Erect to sub-erect shrubby perennial to 2 m tall, with strong, deep taproot (to 4 m). Young stems vary from green to reddish in colour, depending on the strain; usually with dense hairs and bristles, and viscid, becoming woodier with age. Leaves trifoliolate; leaflets hairy on both surfaces, elliptic to oblong-lanceolate, apex obtuse to acute, minutely mucronate, pale green to dark green and dark blue-green in colour; terminal leaflet 20‒33 mm long, 4‒12 mm wide; lateral leaflets smaller; petiole to 10 mm long, canaliculate above, scabrous with dense short hairs, the rachis 4‒5 mm long; stipules obovate, 15‒25 mm long including teeth, bristly-hairy. Inflorescence an axillary or terminal, shortly elongate, obovoid to ellipsoid spike, 1‒3 cm long, comprising several pale to darker yellow flowers, each flower surrounded by a bract and 3 bracteoles; bracts unifoliolate, the blade about 4 mm long, the sheath 3.5‒6.5 mm long with long teeth; outer bracteole 2‒4.5 mm long, bifid and ciliate at apex; axis rudiment 4‒5 mm long; inner bracteoles 2‒4 mm long, ciliate at apex; calyx tube 3‒6.5 mm long, lobes 1.5‒3.5 mm long; standard suborbiculate, ca. 7 mm long. Fruit a 2-segmented pod (lomentum), both segments usually fertile; the upper segment 4‒5 mm long (including recurved beak or hook 1‒2 mm long), 2.5 mm broad, reticulately veined, shortly hairy; and the lower segment 2‒3 mm long, evenly pilose; seeds asymmetrically reniform, to 2 mm long, fawn to light brown. 400,000‒500,000 seeds-in-pod and 600,000‒800,000 dehulled seeds per kg.
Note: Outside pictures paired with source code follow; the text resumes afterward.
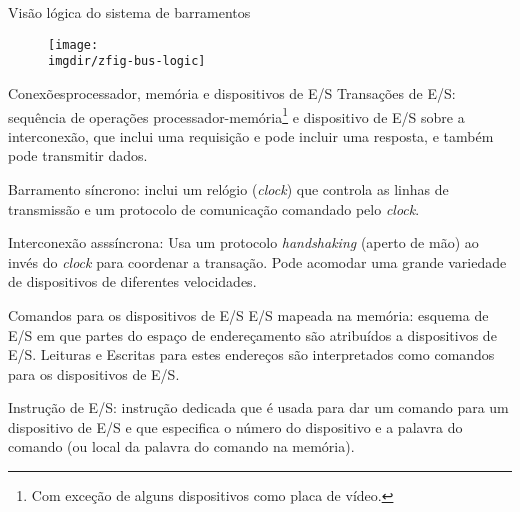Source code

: \def\busslide{
  \begin{frame}{Visão lógica do sistema de barramentos}{}
    \begin{figure}[h]
      \texttt{[image: \\imgdir/zfig-bus-logic]}
    \end{figure}
  \end{frame}
}

\lecturetitle{\insertlecture}{\course}
\frame{\maketitle}

\busslide

\begin{frame}{Conexões}{processador, memória e dispositivos de E/S}{}\small
  { \alert{Transações de E/S: } sequência de
    operações processador-memória\footnote{\tiny Com exceção de alguns
      dispositivos como placa de vídeo.}  e dispositivo de E/S sobre a
    interconexão, que inclui uma requisição e pode incluir uma
    resposta, e também pode
    transmitir dados. \\
  } \pause\bigskip

  { \alert{Barramento síncrono:} inclui um
    relógio (\emph{clock}) que controla as linhas de transmissão e um
    protocolo de comunicação comandado pelo \emph{clock}.  }
  \pause\bigskip

  { \alert{Interconexão asssíncrona:}
    Usa um protocolo \emph{handshaking} (aperto de mão) ao invés
    do \emph{clock} para coordenar a transação. Pode acomodar uma
    grande variedade de dispositivos de diferentes velocidades.
  }

\end{frame}

\begin{frame}{Comandos para os dispositivos de E/S}{}
  { \alert{E/S mapeada na memória:} esquema
    de E/S em que partes do espaço de endereçamento são atribuídos a
    dispositivos de E/S. Leituras e Escritas para estes endereços são
    interpretados como comandos para os dispositivos de E/S.
  }
  \pause\bigskip

  {
    \alert{Instrução de E/S:} instrução dedicada que é usada para dar um comando para
    um dispositivo de E/S e que especifica o número do dispositivo e a palavra do comando
    (ou local da palavra do comando na memória).
  }
\end{frame}

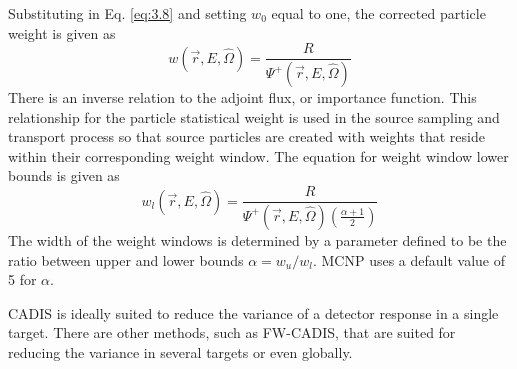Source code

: Substituting in Eq. \ref{eq:3.8} and setting $w_0$ equal to one, the corrected 
particle weight is given as
\begin{equation} \label{eq:3.10}
	w(\overrightarrow{r}, E, \widehat{\Omega})=
	\frac{R}{\Psi^{+}(\overrightarrow{r}, E, \widehat{\Omega})}
\end{equation}
There is an inverse relation to the adjoint flux, or importance function.
This relationship for the particle statistical weight is used in the source sampling
and transport process so that source particles are created with weights that reside 
within their corresponding weight window.
The equation for weight window lower bounds
is given as 
\begin{equation} \label{eq:3.12}
	w_{l}(\overrightarrow{r}, E, \widehat{\Omega}) = 
	\frac{R}{\Psi^{+}(\overrightarrow{r}, E, \widehat{\Omega})
	(\frac{\alpha + 1}{2})}
\end{equation}
The width of the weight windows is determined by a parameter defined to be the
ratio between upper and lower bounds $\alpha =
w_{u}/w_{l}$.  MCNP uses a default value of 5 for $\alpha$.

CADIS is ideally suited to reduce the variance of a detector response in a single
target.  There are other methods, such as FW-CADIS, that are suited for reducing the variance in 
several targets or even globally.

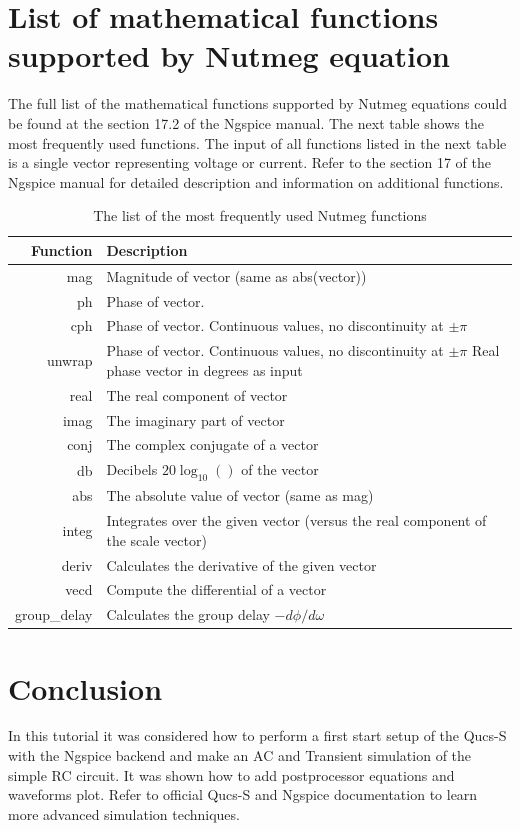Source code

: \documentclass[a4paper,12pt]{article}
\begin{document}
\section{List of mathematical functions supported by Nutmeg equation}

The full list of the mathematical functions supported by Nutmeg equations could be found at the section 17.2 of the Ngspice manual. The next table shows the most frequently used functions. The input of all functions listed in the next table is a single vector representing voltage or current. Refer to the section 17 of the Ngspice manual for detailed description and information on additional functions.

\begin{table}[!ht]
\caption{The list of the most frequently used Nutmeg functions}
 \begin{tabularx}{\textwidth}{|r|X|}
\hline
Function & Description \\
\hline
mag & Magnitude of vector (same as abs(vector)) \\
ph & Phase of vector. \\
cph & Phase of vector. Continuous values, no discontinuity at $\pm\pi$ \\
unwrap & Phase of vector. Continuous values, no discontinuity at $\pm\pi$ Real phase vector in degrees as input \\
real & The real component of vector \\
imag & The imaginary part of vector\\
conj & The complex conjugate of a vector \\
db & Decibels $20 \log_{10}()$ of the vector \\
abs & The absolute value of vector (same as mag) \\
integ & Integrates over the given vector (versus the real component of the scale vector) \\ 
deriv & Calculates the derivative of the given vector \\
vecd & Compute the differential of a vector \\
group\_delay & Calculates the group delay $-d\phi/d\omega$ \\
\hline
\end{tabularx}
\end{table}




\section{Conclusion}

In this tutorial it was considered how to perform a first start setup of the Qucs-S with the Ngspice backend and make an AC and Transient simulation of the simple RC circuit. It was shown how to add postprocessor equations and waveforms plot. Refer to official Qucs-S and Ngspice documentation to learn more advanced simulation techniques. 
\end{document}
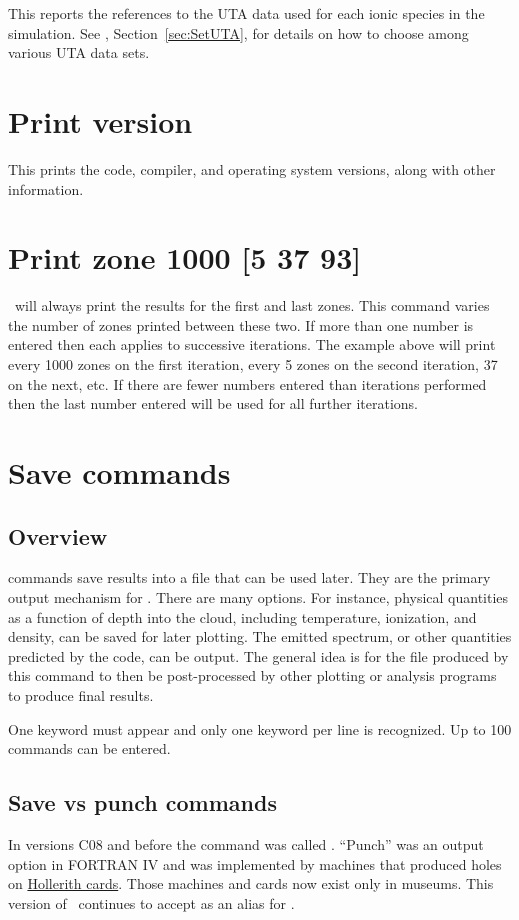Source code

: This reports the references to the UTA data used for each ionic
species in the simulation.
See , Section~\ref{sec:SetUTA}, for details
on how to choose among various UTA data sets.

\section{Print version}

This prints the code, compiler, and operating system versions, along
with other information.

\section{Print zone 1000 [5 37 93]}

\Cloudy\ will always print the results for the first and last zones.  This
command varies the number of zones printed between these two.
If more than
one number is entered then each applies to successive iterations.  The
example above will print every 1000 zones on the first iteration, every
5 zones on the second iteration, 37 on the next, etc.  If there are fewer
numbers entered than iterations performed then the last number entered will
be used for all further iterations.

\section{Save commands}

\subsection{Overview}

 commands save results into a file that can be used later.
They
are the primary output mechanism for \Cloudy.
There are many options.
For
instance, physical quantities as a function of depth into the cloud,
including temperature, ionization, and density, can be saved for later
plotting.
The emitted spectrum, or other quantities predicted by the code,
can be output.
The general idea is for the file produced by this command to then
be post-processed by other plotting or analysis programs to produce final
results.

One keyword must appear and only one keyword per line is recognized.
Up to 100  commands can be entered.

\subsection{Save vs punch commands}
In versions C08 and before the  command was
called .
``Punch'' was an output option in FORTRAN IV and was implemented by 
machines that produced holes on 
\href{http://en.wikipedia.org/wiki/Punched_card}{Hollerith cards}.
Those machines and cards now exist only in museums. 
This version of \Cloudy\ continues to accept
 as an alias for .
Two major types recognised in northern South America:
1) Brazilian coastal type from higher rainfall districts close to coast - late flowering, taller, more erect, higher yielding, often most anthracnose resistant.
2) Continental type from Colombia, Venezuela and central Brazil - early flowering, shorter, semi-erect, less vigorous, more anthracnose susceptible; often reddish stems.
Accessions collected in northern Argentina and identified by R. Vanni as S. scabra, are low growing, fine stemmed, and early flowering (January/February at 17º S), bearing a stronger resemblance to S. guianensis var. intermedia than to the shrubby types of S. scabra of northern South America. They appear to be free of anthracnose.
English: shrubby stylo, scabrous stylo (Australia); pencilflower (USA)
Asia: stylo perduan (Indonesia); muyal masal (Tamil, India); നിലത്തുവര nilaththuvara (Malayalam, India)
Latin America: poha po'i, sai po'i (Angaité, Paraguay); alfafa do nordeste (Brazil); Capitán Juan, pata de terecay (Venezuela)
Native:
Caribbean: Bahamas; Cuba
South America: Argentina (Jujuy, Salta); Bolivia; Brazil (Bahia, Goiás, Mato Grosso, Mato Grosso do Sul, Minas Gerais, São Paulo); Colombia; Ecuador (Loja); Guyana; Paraguay; Peru (Cajamarca); Venezuela (Anzoátegui, Federal District, Guárico, Lara, Mérida, Miranda, Monagas, Portuguesa, Sucre, Táchira, Trujillo, Yaracuy)
Cultivated/naturalized:
Africa: Kenya; South Africa
Asia: India
Australasia: Australia (Northern Territory, Queensland)
Mainly used as perennial pasture, in association with sown and native grasses. Used for cut-and-carry in some countries. Young regrowth has qualities that suggest value for fodder conservation. Can be used in silvipasture under moderate shade.
Used for fertility regulation in Angaité folk medicine in Paraguay. Has acaricidal properties, with the lethal effects on larval and nymphal ticks of Rhipicephalus sanguineus, Rhipicephalus (Boophilus) microplus and Haemaphysalis intermedia.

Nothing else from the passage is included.